I learned a lot about the current state of romance at this conference, but the thing that struck me most was how clearly the scholars in the room refuted Janice Radway’s abysmal Reading the Romance. Back when I was doing academic romance criticism (a million years ago), everybody thought Radway was the voice of God on romance fiction. But now that academic critics are actually reading romance themselves–I can’t say enough good things about the people who gave papers on romance fiction at this conference–they’re all looking at Radway’s work with reactions ranging from bemusement to outrage. And you know, having shrieked about how bad that book was so many years ago, hearing other people who have better academic credentials than I ever did say the same things was downright heartwarming. I am so encouraged by romance criticism right now, I’m almost optimistic. (If you’re interested, the Teach Me Tonight blog is a great place to start catching up.)

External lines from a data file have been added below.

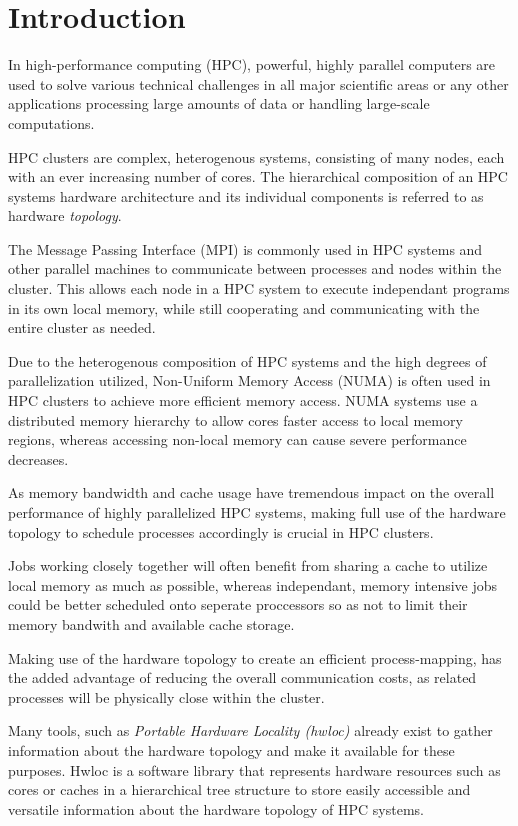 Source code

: \chapter{Introduction}\label{chapter:introduction}
In high-performance computing (HPC), powerful, highly parallel computers are used to solve various technical challenges in all major scientific areas or any other applications processing
large amounts of data or handling large-scale computations. \cite{hpc_intro}

HPC clusters are complex, heterogenous systems, consisting of many nodes, each with an ever increasing number of cores.
The hierarchical composition of an HPC systems hardware architecture and its individual components is referred to as hardware \emph{topology}. \cite{topology_intro}

The Message Passing Interface (MPI) is commonly used in HPC systems and other parallel machines to communicate between processes and nodes within the cluster.
This allows each node in a HPC system to execute independant programs in its own local memory, while still cooperating and communicating with the entire cluster as needed. \cite{mpi_intro}

Due to the heterogenous composition of HPC systems and the high degrees of parallelization utilized,
Non-Uniform Memory Access (NUMA) is often used in HPC clusters to achieve more efficient memory access.
NUMA systems use a distributed memory hierarchy to allow cores faster access to local memory regions, whereas accessing non-local memory can cause severe performance decreases. \cite{nuioa_intro}

As memory bandwidth and cache usage have tremendous impact on the overall performance of highly parallelized HPC systems,
making full use of the hardware topology to schedule processes accordingly is crucial in HPC clusters. \cite{openmp_intro}

Jobs working closely together will often benefit from sharing a cache to utilize local memory as much as possible,
whereas independant, memory intensive jobs could be better scheduled onto seperate proccessors so as not to limit their memory bandwith and available cache storage. \cite{hwloc_paper}

Making use of the hardware topology to create an efficient process-mapping, has the added advantage of reducing the overall communication costs, as related processes will be physically close within the cluster. \cite{topology_intro}

Many tools, such as \emph{Portable Hardware Locality (hwloc)} \cite{hwloc} already exist to gather information about the hardware topology and make it available for these purposes.
Hwloc is a software library that represents hardware resources such as cores or caches in a hierarchical tree structure
to store easily accessible and versatile information about the hardware topology of HPC systems. \cite{hwloc_paper}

And I’m thrilled with the people who are working on it, especially Eric who did a paper on me. There’s just not enough academic criticism on Crusie, that’s what I say. Especially done by Eric Selinger who is not only a scholar but a reader, too, a combination that’s not as common as you’d think it would be. It was especially fun to watch him give his paper (“Brace Yourself, Brigid O’Shaughnessy: Jennifer Crusie Romances The Maltese Falcon”) in front of me. The urge to say, “You know, that’s not right,” was overwhelming even though he was dead on target in everything he said. And all my sympathies to Linda Lee, who came to give her excellent paper, “An Alternate Genealogy: Reconsidering Romance Novels as Postmodern Fairy Tales,” which pretty much refuted completely a paper I’d done long ago on the same topic, only to find I was sitting in the audience. That can’t have been fun, even though she was right and I was wrong. So I bought her lunch. It seemed the least I could do, after I said, “No, no, you were right and I was wrong.” Academic criticism is not for the thin-skinned.

Of course, I caught a cold here which meant I couldn’t stay and play with everybody after our panel–nothing like being Typhoid Jenny at the party–but I came back to the hotel and slept for hours and then pampered myself with room service and now I’m doped to the gills on cold meds and ready to call it a night so I can catch a plane home tomorrow. With any luck, the next On the Road I write will be in Australia in August. I’m looking at fourteen weeks of beautiful non-traveling and uber-writing. It’s enough to make me want to wallow.

But a huge thank you to Eric and Sarah and Darcy Martin (her paper was “”Exploding the Stereotype: The Heroine as Portrayed in the Silhouette Bombshell Series”) and everybody else who presented such thoughtful papers on romance fiction, and a special so-good-to-see-you-again to Emily Toth, and a definite you-were-brilliant to Mary and Suz. It was a very good day.